What the task asks ::
Find the number of lines in these records where the word "series" appears. Reply with that number and nothing more.

(Source texts of formatted documents)
══════════════════════════════

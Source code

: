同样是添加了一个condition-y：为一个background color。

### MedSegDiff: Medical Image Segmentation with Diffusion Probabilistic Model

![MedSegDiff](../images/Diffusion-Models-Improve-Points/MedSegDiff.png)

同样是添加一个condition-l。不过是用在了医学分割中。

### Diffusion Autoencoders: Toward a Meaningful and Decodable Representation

══════════════════════════════

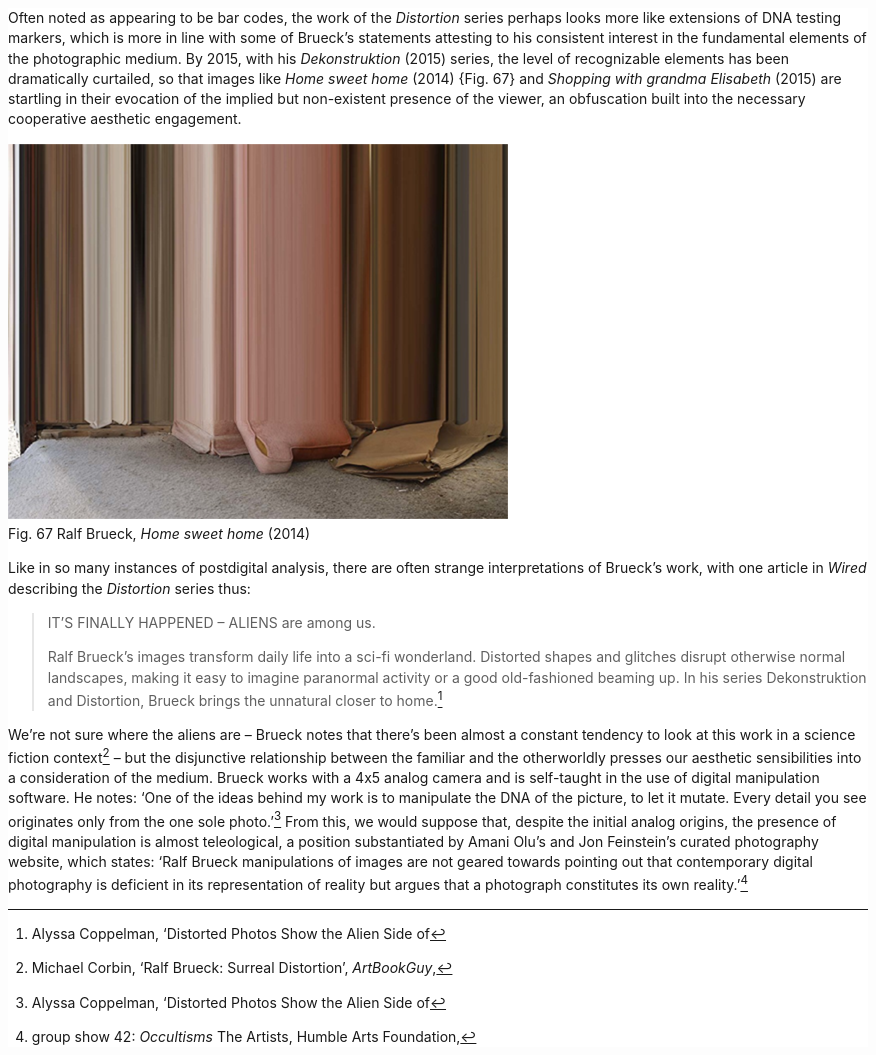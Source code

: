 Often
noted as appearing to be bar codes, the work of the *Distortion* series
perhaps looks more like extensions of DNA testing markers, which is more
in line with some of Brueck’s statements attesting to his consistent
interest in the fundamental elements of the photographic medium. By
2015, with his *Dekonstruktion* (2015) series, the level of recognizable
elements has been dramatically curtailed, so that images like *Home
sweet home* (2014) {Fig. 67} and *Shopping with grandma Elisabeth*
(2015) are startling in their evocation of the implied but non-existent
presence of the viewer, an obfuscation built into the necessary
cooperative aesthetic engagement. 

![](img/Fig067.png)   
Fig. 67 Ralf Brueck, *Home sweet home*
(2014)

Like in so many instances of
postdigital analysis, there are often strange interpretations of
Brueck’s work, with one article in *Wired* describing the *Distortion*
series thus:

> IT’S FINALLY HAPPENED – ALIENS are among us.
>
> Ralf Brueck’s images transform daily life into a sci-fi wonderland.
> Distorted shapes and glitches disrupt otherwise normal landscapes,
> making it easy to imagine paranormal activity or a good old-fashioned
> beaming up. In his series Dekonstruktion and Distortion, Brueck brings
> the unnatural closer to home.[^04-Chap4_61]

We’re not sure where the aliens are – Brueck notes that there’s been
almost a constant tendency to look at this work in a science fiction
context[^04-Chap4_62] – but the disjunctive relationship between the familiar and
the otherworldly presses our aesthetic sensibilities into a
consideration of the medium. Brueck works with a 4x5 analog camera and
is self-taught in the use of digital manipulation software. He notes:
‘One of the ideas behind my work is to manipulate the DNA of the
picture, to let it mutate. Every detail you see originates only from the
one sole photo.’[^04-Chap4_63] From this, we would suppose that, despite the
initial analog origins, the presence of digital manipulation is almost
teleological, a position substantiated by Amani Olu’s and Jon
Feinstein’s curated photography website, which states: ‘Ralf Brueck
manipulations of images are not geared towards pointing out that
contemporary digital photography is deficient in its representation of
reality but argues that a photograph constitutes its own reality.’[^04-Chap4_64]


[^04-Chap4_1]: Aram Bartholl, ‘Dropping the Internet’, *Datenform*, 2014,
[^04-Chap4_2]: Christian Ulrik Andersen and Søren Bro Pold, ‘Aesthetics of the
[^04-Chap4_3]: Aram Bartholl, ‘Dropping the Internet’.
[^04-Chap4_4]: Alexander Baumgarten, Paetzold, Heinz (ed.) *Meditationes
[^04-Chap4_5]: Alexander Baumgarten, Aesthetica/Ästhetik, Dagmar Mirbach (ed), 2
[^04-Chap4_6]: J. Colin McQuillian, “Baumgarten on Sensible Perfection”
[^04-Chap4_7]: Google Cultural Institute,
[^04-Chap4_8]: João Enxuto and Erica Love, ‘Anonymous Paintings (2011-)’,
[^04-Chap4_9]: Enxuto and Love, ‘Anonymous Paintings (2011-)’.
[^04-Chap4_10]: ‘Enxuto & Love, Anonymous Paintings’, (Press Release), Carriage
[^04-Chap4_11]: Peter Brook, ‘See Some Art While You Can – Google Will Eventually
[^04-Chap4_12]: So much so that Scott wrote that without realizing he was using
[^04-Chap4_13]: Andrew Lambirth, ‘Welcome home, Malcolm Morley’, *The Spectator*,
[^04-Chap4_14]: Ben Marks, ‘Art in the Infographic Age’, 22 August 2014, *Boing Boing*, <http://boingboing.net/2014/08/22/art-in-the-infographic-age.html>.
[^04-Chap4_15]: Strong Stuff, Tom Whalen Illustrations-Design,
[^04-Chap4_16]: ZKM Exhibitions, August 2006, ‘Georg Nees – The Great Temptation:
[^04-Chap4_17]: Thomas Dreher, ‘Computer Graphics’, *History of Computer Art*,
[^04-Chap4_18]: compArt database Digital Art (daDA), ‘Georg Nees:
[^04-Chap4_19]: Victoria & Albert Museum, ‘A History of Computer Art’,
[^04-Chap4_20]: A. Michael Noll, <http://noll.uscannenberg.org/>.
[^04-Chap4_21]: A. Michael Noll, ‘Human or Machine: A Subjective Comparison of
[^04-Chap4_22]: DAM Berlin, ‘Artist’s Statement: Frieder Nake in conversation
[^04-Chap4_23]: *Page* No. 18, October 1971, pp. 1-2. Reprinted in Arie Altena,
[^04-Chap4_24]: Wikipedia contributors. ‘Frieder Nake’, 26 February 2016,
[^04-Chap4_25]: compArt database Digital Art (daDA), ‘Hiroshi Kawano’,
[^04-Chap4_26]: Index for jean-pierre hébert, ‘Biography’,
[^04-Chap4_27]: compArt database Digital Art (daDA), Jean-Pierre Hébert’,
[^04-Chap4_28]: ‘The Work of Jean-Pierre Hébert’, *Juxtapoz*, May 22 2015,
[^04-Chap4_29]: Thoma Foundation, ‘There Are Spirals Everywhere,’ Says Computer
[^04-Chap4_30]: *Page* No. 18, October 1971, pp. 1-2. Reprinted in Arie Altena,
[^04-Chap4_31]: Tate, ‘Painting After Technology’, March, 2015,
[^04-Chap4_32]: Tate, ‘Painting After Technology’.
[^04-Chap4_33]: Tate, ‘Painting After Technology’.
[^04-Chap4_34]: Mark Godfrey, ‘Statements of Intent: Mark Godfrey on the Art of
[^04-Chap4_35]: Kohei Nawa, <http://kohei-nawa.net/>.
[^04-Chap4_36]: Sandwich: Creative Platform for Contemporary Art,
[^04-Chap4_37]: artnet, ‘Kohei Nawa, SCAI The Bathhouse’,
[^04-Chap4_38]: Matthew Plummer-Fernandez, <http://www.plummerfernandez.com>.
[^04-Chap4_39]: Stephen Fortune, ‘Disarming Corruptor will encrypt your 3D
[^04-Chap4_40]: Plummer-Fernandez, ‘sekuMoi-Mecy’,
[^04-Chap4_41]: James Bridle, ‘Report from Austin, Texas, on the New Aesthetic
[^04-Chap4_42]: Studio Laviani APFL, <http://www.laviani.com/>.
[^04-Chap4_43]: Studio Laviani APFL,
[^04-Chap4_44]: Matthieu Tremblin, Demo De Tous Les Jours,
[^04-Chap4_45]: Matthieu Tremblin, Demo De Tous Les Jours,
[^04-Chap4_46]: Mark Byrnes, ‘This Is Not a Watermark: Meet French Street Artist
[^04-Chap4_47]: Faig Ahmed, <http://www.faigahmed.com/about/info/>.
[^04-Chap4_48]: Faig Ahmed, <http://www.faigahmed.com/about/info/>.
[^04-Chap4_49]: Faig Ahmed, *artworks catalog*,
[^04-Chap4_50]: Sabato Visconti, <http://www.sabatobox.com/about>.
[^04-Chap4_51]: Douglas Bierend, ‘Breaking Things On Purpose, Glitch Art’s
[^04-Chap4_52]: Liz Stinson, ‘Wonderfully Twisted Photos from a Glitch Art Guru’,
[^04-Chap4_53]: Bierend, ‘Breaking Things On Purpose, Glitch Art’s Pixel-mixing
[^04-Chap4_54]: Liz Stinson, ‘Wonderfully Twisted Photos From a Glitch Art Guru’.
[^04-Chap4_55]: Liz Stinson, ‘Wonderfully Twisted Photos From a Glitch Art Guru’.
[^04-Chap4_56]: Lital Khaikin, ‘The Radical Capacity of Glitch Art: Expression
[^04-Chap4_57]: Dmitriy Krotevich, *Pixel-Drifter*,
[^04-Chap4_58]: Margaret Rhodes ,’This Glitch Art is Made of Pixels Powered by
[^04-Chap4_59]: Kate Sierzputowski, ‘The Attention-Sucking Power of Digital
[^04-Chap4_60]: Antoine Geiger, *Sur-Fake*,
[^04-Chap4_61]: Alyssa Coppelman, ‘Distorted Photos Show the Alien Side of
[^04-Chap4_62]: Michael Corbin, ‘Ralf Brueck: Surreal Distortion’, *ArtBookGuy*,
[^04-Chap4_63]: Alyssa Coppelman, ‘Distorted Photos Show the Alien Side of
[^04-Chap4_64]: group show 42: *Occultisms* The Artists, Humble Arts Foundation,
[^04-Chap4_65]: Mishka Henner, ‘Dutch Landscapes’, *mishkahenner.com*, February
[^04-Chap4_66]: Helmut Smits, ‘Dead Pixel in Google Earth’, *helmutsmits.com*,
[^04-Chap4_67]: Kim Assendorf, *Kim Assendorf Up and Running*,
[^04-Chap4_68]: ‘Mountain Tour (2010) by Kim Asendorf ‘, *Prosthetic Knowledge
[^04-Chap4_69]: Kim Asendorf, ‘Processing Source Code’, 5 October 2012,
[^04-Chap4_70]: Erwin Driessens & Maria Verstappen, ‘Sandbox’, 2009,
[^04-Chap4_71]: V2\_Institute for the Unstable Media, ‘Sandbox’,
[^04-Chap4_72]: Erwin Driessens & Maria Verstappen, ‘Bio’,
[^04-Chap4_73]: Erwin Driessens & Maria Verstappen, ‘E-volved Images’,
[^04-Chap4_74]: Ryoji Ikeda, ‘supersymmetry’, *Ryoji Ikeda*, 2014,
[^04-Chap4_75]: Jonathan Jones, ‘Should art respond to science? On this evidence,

══════════════════════════════

Exercise result ::
4